◆ **Assignment**
Give all of the records again precisely, excluding whatever pictures they contain.

Exercise material START

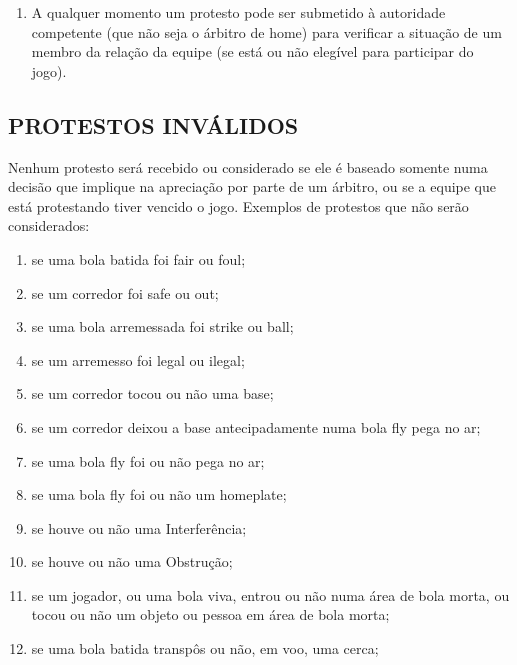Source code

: \begin{multicols}{2}
\begin{enumerate}[label=\alph*)]
	\item  A qualquer momento um protesto pode ser submetido \`a autoridade competente (que n\~ao seja o \'arbitro de \gls{home}) para verificar a situa\c{c}\~ao de um membro da rela\c{c}\~ao da equipe (se est\'a ou n\~ao eleg\'ivel para participar do jogo). 
\end{enumerate}


\subsection{PROTESTOS INV\'ALIDOS}
Nenhum protesto ser\'a recebido ou considerado se ele \'e baseado somente numa decis\~ao que implique na aprecia\c{c}\~ao por parte de um \'arbitro, ou se a equipe que est\'a protestando tiver vencido o jogo. Exemplos de protestos que n\~ao ser\~ao considerados: 

\begin{enumerate}[label=\alph*)]
	\item se uma bola batida foi \gls{fair} ou \gls{foul}; 

	\item  se um corredor foi \gls{safe} ou \gls{out}; 

	\item  se uma bola arremessada foi \gls{strike} ou \gls{ball};

	\item se um arremesso foi legal ou ilegal; 

	\item  se um corredor tocou ou n\~ao uma base; 

	\item  se um corredor deixou a base antecipadamente numa bola \gls{fly} pega no ar; 

	\item  se uma bola \gls{fly} foi ou n\~ao pega no ar; 

	\item  se uma bola \gls{fly} foi ou n\~ao um \gls{homeplate}; 

	\item  se houve ou n\~ao uma Interfer\^encia; 

	\item  se houve ou n\~ao uma Obstru\c{c}\~ao; 

	\item  se um jogador, ou uma bola viva, entrou ou n\~ao numa \'area de bola morta, ou tocou 
ou n\~ao um objeto ou pessoa em \'area de bola morta; 

	\item  se uma bola batida transpôs ou n\~ao, em voo, uma cerca; 


\end{enumerate}
\end{multicols}
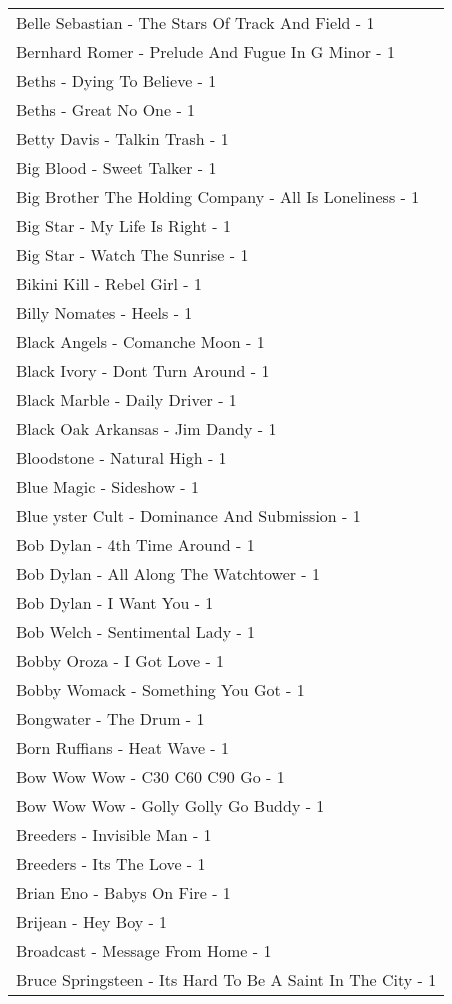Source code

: \documentclass[
]{article}
\begin{document}
\begin{longtable}{l}
Belle Sebastian - The Stars Of Track And Field - 1 \\ 
Bernhard Romer - Prelude And Fugue In G Minor - 1 \\ 
Beths - Dying To Believe - 1 \\ 
Beths - Great No One - 1 \\ 
Betty Davis - Talkin Trash - 1 \\ 
Big Blood - Sweet Talker - 1 \\ 
Big Brother The Holding Company - All Is Loneliness - 1 \\ 
Big Star - My Life Is Right - 1 \\ 
Big Star - Watch The Sunrise - 1 \\ 
Bikini Kill - Rebel Girl - 1 \\ 
Billy Nomates - Heels - 1 \\ 
Black Angels - Comanche Moon - 1 \\ 
Black Ivory - Dont Turn Around - 1 \\ 
Black Marble - Daily Driver - 1 \\ 
Black Oak Arkansas - Jim Dandy - 1 \\ 
Bloodstone - Natural High - 1 \\ 
Blue Magic - Sideshow - 1 \\ 
Blue yster Cult - Dominance And Submission - 1 \\ 
Bob Dylan - 4th Time Around - 1 \\ 
Bob Dylan - All Along The Watchtower - 1 \\ 
Bob Dylan - I Want You - 1 \\ 
Bob Welch - Sentimental Lady - 1 \\ 
Bobby Oroza - I Got Love - 1 \\ 
Bobby Womack - Something You Got - 1 \\ 
Bongwater - The Drum - 1 \\ 
Born Ruffians - Heat Wave - 1 \\ 
Bow Wow Wow - C30 C60 C90 Go - 1 \\ 
Bow Wow Wow - Golly Golly Go Buddy - 1 \\ 
Breeders - Invisible Man - 1 \\ 
Breeders - Its The Love - 1 \\ 
Brian Eno - Babys On Fire - 1 \\ 
Brijean - Hey Boy - 1 \\ 
Broadcast - Message From Home - 1 \\ 
Bruce Springsteen - Its Hard To Be A Saint In The City - 1 \\ 

\end{longtable}
\end{document}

Exercise material END

◆ **Task solution**
Source code

: \begin{multicols}{2}
\begin{enumerate}[label=\alph*)]
	\item  A qualquer momento um protesto pode ser submetido \`a autoridade competente (que n\~ao seja o \'arbitro de \gls{home}) para verificar a situa\c{c}\~ao de um membro da rela\c{c}\~ao da equipe (se est\'a ou n\~ao eleg\'ivel para participar do jogo). 
\end{enumerate}


\subsection{PROTESTOS INV\'ALIDOS}
Nenhum protesto ser\'a recebido ou considerado se ele \'e baseado somente numa decis\~ao que implique na aprecia\c{c}\~ao por parte de um \'arbitro, ou se a equipe que est\'a protestando tiver vencido o jogo. Exemplos de protestos que n\~ao ser\~ao considerados: 

\begin{enumerate}[label=\alph*)]
	\item se uma bola batida foi \gls{fair} ou \gls{foul}; 

	\item  se um corredor foi \gls{safe} ou \gls{out}; 

	\item  se uma bola arremessada foi \gls{strike} ou \gls{ball};

	\item se um arremesso foi legal ou ilegal; 

	\item  se um corredor tocou ou n\~ao uma base; 

	\item  se um corredor deixou a base antecipadamente numa bola \gls{fly} pega no ar; 

	\item  se uma bola \gls{fly} foi ou n\~ao pega no ar; 

	\item  se uma bola \gls{fly} foi ou n\~ao um \gls{homeplate}; 

	\item  se houve ou n\~ao uma Interfer\^encia; 

	\item  se houve ou n\~ao uma Obstru\c{c}\~ao; 

	\item  se um jogador, ou uma bola viva, entrou ou n\~ao numa \'area de bola morta, ou tocou 
ou n\~ao um objeto ou pessoa em \'area de bola morta; 

	\item  se uma bola batida transpôs ou n\~ao, em voo, uma cerca; 


\end{enumerate}
\end{multicols}
Source code

: \documentclass[
]{article}
\begin{document}
\begin{longtable}{l}
Belle Sebastian - The Stars Of Track And Field - 1 \\ 
Bernhard Romer - Prelude And Fugue In G Minor - 1 \\ 
Beths - Dying To Believe - 1 \\ 
Beths - Great No One - 1 \\ 
Betty Davis - Talkin Trash - 1 \\ 
Big Blood - Sweet Talker - 1 \\ 
Big Brother The Holding Company - All Is Loneliness - 1 \\ 
Big Star - My Life Is Right - 1 \\ 
Big Star - Watch The Sunrise - 1 \\ 
Bikini Kill - Rebel Girl - 1 \\ 
Billy Nomates - Heels - 1 \\ 
Black Angels - Comanche Moon - 1 \\ 
Black Ivory - Dont Turn Around - 1 \\ 
Black Marble - Daily Driver - 1 \\ 
Black Oak Arkansas - Jim Dandy - 1 \\ 
Bloodstone - Natural High - 1 \\ 
Blue Magic - Sideshow - 1 \\ 
Blue yster Cult - Dominance And Submission - 1 \\ 
Bob Dylan - 4th Time Around - 1 \\ 
Bob Dylan - All Along The Watchtower - 1 \\ 
Bob Dylan - I Want You - 1 \\ 
Bob Welch - Sentimental Lady - 1 \\ 
Bobby Oroza - I Got Love - 1 \\ 
Bobby Womack - Something You Got - 1 \\ 
Bongwater - The Drum - 1 \\ 
Born Ruffians - Heat Wave - 1 \\ 
Bow Wow Wow - C30 C60 C90 Go - 1 \\ 
Bow Wow Wow - Golly Golly Go Buddy - 1 \\ 
Breeders - Invisible Man - 1 \\ 
Breeders - Its The Love - 1 \\ 
Brian Eno - Babys On Fire - 1 \\ 
Brijean - Hey Boy - 1 \\ 
Broadcast - Message From Home - 1 \\ 
Bruce Springsteen - Its Hard To Be A Saint In The City - 1 \\ 

\end{longtable}
\end{document}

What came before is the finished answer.